Minerals are the products of their environment. They don’t just appear anywhere; they need specific conditions—pressure, temperature, and chemical ingredients—to form.Geologic Occurrence: A sublimate formed 100o-200oC, from outer sulfate zone of fumarole in crater of basaltic composite volcanoKnowing this context helps geologists reconstruct the history of a rock formation. It tells us whether the rock was born from cooling magma, settled in an ancient ocean, or was transformed by the intense heat and pressure of metamorphism. For more broad geological context, resources like the U.S. Geological Survey (USGS) provide excellent maps and data.

Related Minerals

No mineral exists in a vacuum. BLOSSITE is often related to other species, either through similar chemistry or structure.Relationship Data: Dimorphous with ziesiteUnderstanding these relationships is key. It helps us see the “family tree” of the mineral world, showing how different elements can substitute for one another to create an entirely new species with similar properties.

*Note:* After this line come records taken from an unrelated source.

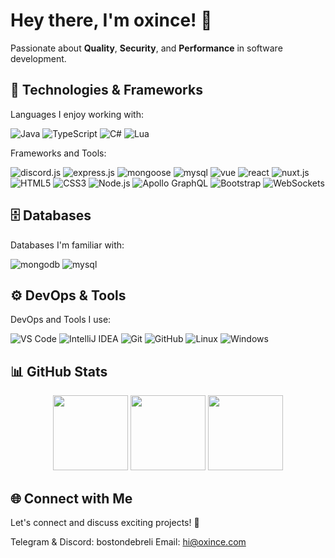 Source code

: <div align="left">

# Hey there, I'm oxince! 👋

Passionate about **Quality**, **Security**, and **Performance** in software development.

## 🔧 Technologies & Frameworks

Languages I enjoy working with:

<img src="https://custom-icon-badges.herokuapp.com/badge/java-black.svg?style=for-the-badge&logo=java&logoColor=white" alt="Java">
<img src="https://img.shields.io/badge/TypeScript-black?style=for-the-badge&logo=typescript" alt="TypeScript">
<img src="https://img.shields.io/badge/C%23-black?style=for-the-badge&logo=c-sharp" alt="C#">
<img src="https://img.shields.io/badge/Lua-black?style=for-the-badge&logo=lua" alt="Lua">

Frameworks and Tools:

<img src="https://img.shields.io/badge/discord.js-black?style=for-the-badge&logo=discord" alt="discord.js">
<img src="https://img.shields.io/badge/express.js-black?style=for-the-badge&logo=express" alt="express.js">
<img src="https://img.shields.io/badge/mongoose-black?style=for-the-badge&logo=mongoose" alt="mongoose">
<img src="https://img.shields.io/badge/mysql-black?style=for-the-badge&logo=mysql" alt="mysql">
<img src="https://img.shields.io/badge/vue-black?style=for-the-badge&logo=vue.js" alt="vue">
<img src="https://img.shields.io/badge/react-black?style=for-the-badge&logo=react" alt="react">
<img src="https://img.shields.io/badge/nuxt.js-black?style=for-the-badge&logo=nuxt.js" alt="nuxt.js">
<img src="https://img.shields.io/badge/HTML5-black?style=for-the-badge&logo=html5" alt="HTML5">
<img src="https://img.shields.io/badge/CSS3-black?style=for-the-badge&logo=css3" alt="CSS3">
<img src="https://img.shields.io/badge/Node.js-black?style=for-the-badge&logo=node.js" alt="Node.js">
<img src="https://img.shields.io/badge/Apollo%20GraphQL-black?style=for-the-badge&logo=apollo-graphql" alt="Apollo GraphQL">
<img src="https://img.shields.io/badge/Bootstrap-black?style=for-the-badge&logo=bootstrap" alt="Bootstrap">
<img src="https://custom-icon-badges.herokuapp.com/badge/WebSockets-black?style=for-the-badge&logo=websocket&logoColor=white" alt="WebSockets">

## 🗄️ Databases

Databases I'm familiar with:

<img src="https://img.shields.io/badge/mongodb-black?style=for-the-badge&logo=mongodb" alt="mongodb">
<img src="https://img.shields.io/badge/mysql-black?style=for-the-badge&logo=mysql" alt="mysql">

## ⚙️ DevOps & Tools

DevOps and Tools I use:

<img src="https://img.shields.io/badge/VS%20Code-black?style=for-the-badge&logo=visual-studio-code" alt="VS Code">
<img src="https://img.shields.io/badge/IntelliJ%20IDEA-black?style=for-the-badge&logo=intellij-idea" alt="IntelliJ IDEA">
<img src="https://img.shields.io/badge/Git-black?style=for-the-badge&logo=git" alt="Git">
<img src="https://img.shields.io/badge/GitHub-black?style=for-the-badge&logo=github" alt="GitHub">
<img src="https://img.shields.io/badge/Linux-black?style=for-the-badge&logo=linux" alt="Linux">
<img src="https://img.shields.io/badge/Windows-black?style=for-the-badge&logo=windows" alt="Windows">

## 📊 GitHub Stats

<p align="center">
    <img height="120px" src="https://github-readme-streak-stats.herokuapp.com/?user=oxince&hide_border=true&theme=dark" />
    <img height="120px" src="https://github-readme-stats.vercel.app/api?username=oxince&hide_title=true&hide_border=true&show_icons=true&include_all_commits=true&count_private=true&line_height=21&hide_rank=true&icon_color=fa8b00&theme=dark" />
    <img height="120px" src="https://github-readme-stats.vercel.app/api/top-langs/?username=oxince&hide=html&hide_title=true&hide_border=true&layout=compact&langs_count=8&theme=dark" />
</p>

## 🌐 Connect with Me

Let's connect and discuss exciting projects! 🚀

Telegram & Discord: bostondebreli
Email: hi@oxince.com

</div>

Frequently Asked Questions (FAQs)

1. What is the chemical formula of BLOSSITE?The standard chemical formula for BLOSSITE is Cu2(V5+2O7). This defines its elemental composition.

External Resources for Further Study

For those looking to dive deeper into the specific mineralogical data of BLOSSITE, we recommend checking high-authority databases:

Mindat.org – The world’s largest open database of minerals.
Webmineral.com – Detailed crystallography and mineral properties.
International Mineralogical Association (IMA) – The official list of approved mineral names.

Final Thoughts

BLOSSITE is more than just a name on a list; it is a testament to the orderly and beautiful laws of nature. With a chemical backbone of Cu2(V5+2O7) and a structure defined by the Orthorhombic system, it holds a specific and important place in the study of mineralogy.We hope this overview has helped clarify the essential data points for this specimen. Whether for academic study or personal interest, understanding these properties brings us one step closer to understanding the Earth itself.